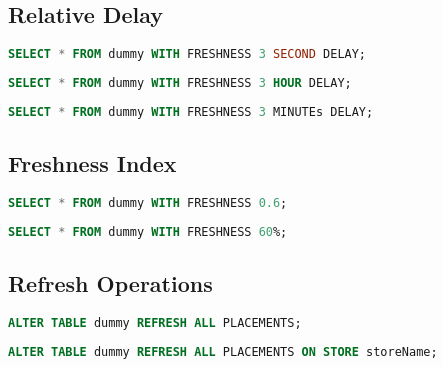 \tocless\subsection{Relative Delay}

\begin{lstlisting}[language=sql]
    SELECT * FROM dummy WITH FRESHNESS 3 SECOND DELAY;
\end{lstlisting}

\begin{lstlisting}[language=sql]
    SELECT * FROM dummy WITH FRESHNESS 3 HOUR DELAY;
\end{lstlisting}

\begin{lstlisting}[language=sql]
    SELECT * FROM dummy WITH FRESHNESS 3 MINUTEs DELAY;
\end{lstlisting}



\tocless\subsection{Freshness Index}

\begin{lstlisting}[language=sql]
    SELECT * FROM dummy WITH FRESHNESS 0.6;
\end{lstlisting}

\begin{lstlisting}[language=sql]
    SELECT * FROM dummy WITH FRESHNESS 60%;
\end{lstlisting}



\tocless\subsection{Refresh Operations}

\begin{lstlisting}[language=sql]
    ALTER TABLE dummy REFRESH ALL PLACEMENTS;
\end{lstlisting}

\begin{lstlisting}[language=sql]
    ALTER TABLE dummy REFRESH ALL PLACEMENTS ON STORE storeName;
\end{lstlisting}
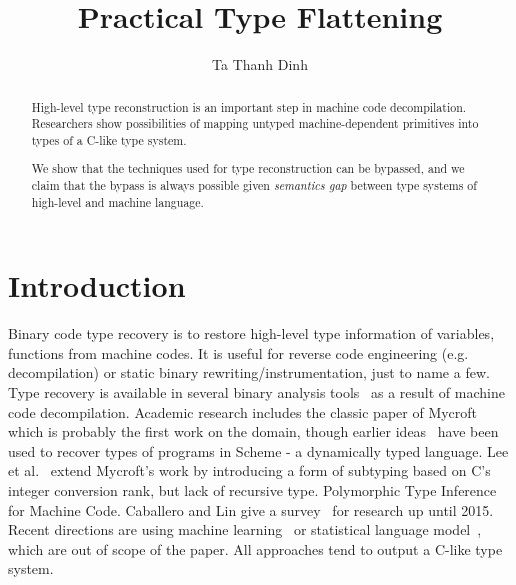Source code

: \documentclass[a4paper]{llncs}
\begin{document}
%
\title{Practical Type Flattening}
%
%
\author{Ta Thanh Dinh}
%
%
%
\maketitle              %
%
\begin{abstract}
High-level type reconstruction is an important step in machine code decompilation.
Researchers show possibilities of mapping untyped machine-dependent
primitives into types of a C-like type system.


We show that the techniques used for type reconstruction can be bypassed,
and we claim that the bypass is always possible given \emph{semantics gap} between
type systems of high-level and machine language.
\end{abstract}
%
%
%
\section{Introduction}
Binary code type recovery is to restore high-level type information of variables,
functions from machine codes. It is useful for reverse code engineering (e.g.
decompilation) or static binary rewriting/instrumentation, just to name a few.
Type recovery is available in several binary analysis
tools~\cite{noauthor_hex-rays_nodate, noauthor_jeb_nodate, noauthor_ghidra_nodate}
as a result of machine code decompilation. Academic research includes the classic
paper of Mycroft~\cite{mycroft_type-based_1999} which is probably the first work
on the domain, though earlier ideas~\cite{shivers_data-flow_1990} have been used
to recover types of programs in Scheme - a dynamically typed language.
Lee et al.~\cite{lee_tie_2011} extend Mycroft's work by introducing a form of
subtyping based on C's integer conversion rank, but lack of recursive type.
Polymorphic Type Inference for Machine Code.
Caballero and Lin give a survey~\cite{caballero_type_2016} for research up until 2015.
Recent directions are using machine learning~\cite{maier_typeminer_2019} or statistical
language model~\cite{katz_estimating_2016}, which are out of scope of the paper.
All approaches tend to output a C-like type system.
\end{document}
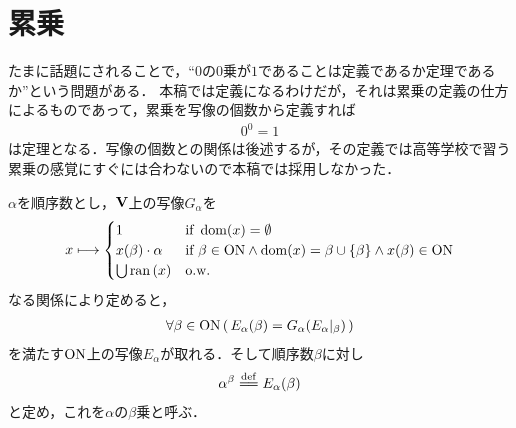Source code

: \section{累乗}
	たまに話題にされることで，``$0$の$0$乗が$1$であることは定義であるか定理であるか''という問題がある．
	本稿では定義になるわけだが，それは累乗の定義の仕方によるものであって，累乗を写像の個数から定義すれば
	\begin{align}
		0^0 = 1
	\end{align}
	は定理となる．写像の個数との関係は後述するが，その定義では高等学校で習う累乗の感覚にすぐには合わないので本稿では採用しなかった．
	
	\begin{screen}
		\begin{dfn}[順序数の累乗]
			$\alpha$を順序数とし，$\mathbf{V}$上の写像$G_\alpha$を
			\begin{align}
				x \longmapsto 
				\begin{cases}
					1 & \mbox{if } \operatorname{dom}(x) = \emptyset \\
					x(\beta) \cdot \alpha & \mbox{if } \beta \in \mathrm{ON} \wedge \operatorname{dom}(x) = \beta \cup \{\beta\} 
					\wedge x(\beta) \in \mathrm{ON} \\
					\bigcup \operatorname*{ran} \left(x\right) & \mbox{o.w.}
				\end{cases}
			\end{align}
			なる関係により定めると，
			\begin{align}
				\forall \beta \in \mathrm{ON}\, (\, E_\alpha(\beta) = G_\alpha(E_\alpha|_\beta)\, )
			\end{align}
			を満たす$\mathrm{ON}$上の写像$E_\alpha$が取れる．そして順序数$\beta$に対し
			\begin{align}
				\alpha^\beta \defeq E_\alpha(\beta)
			\end{align}
			と定め，これを$\alpha$の$\beta$乗と呼ぶ．
		\end{dfn}
	\end{screen}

#####

__TASK DETAILS__:
Output only a verbatim copy of the lines spanning from the line that contains "x(\beta) \cdot \alpha" to the end of the records above.

__TASK SOLUTION__:
					x(\beta) \cdot \alpha & \mbox{if } \beta \in \mathrm{ON} \wedge \operatorname{dom}(x) = \beta \cup \{\beta\} 
					\wedge x(\beta) \in \mathrm{ON} \\
					\bigcup \operatorname*{ran} \left(x\right) & \mbox{o.w.}
				\end{cases}
			\end{align}
			なる関係により定めると，
			\begin{align}
				\forall \beta \in \mathrm{ON}\, (\, E_\alpha(\beta) = G_\alpha(E_\alpha|_\beta)\, )
			\end{align}
			を満たす$\mathrm{ON}$上の写像$E_\alpha$が取れる．そして順序数$\beta$に対し
			\begin{align}
				\alpha^\beta \defeq E_\alpha(\beta)
			\end{align}
			と定め，これを$\alpha$の$\beta$乗と呼ぶ．
		\end{dfn}
	\end{screen}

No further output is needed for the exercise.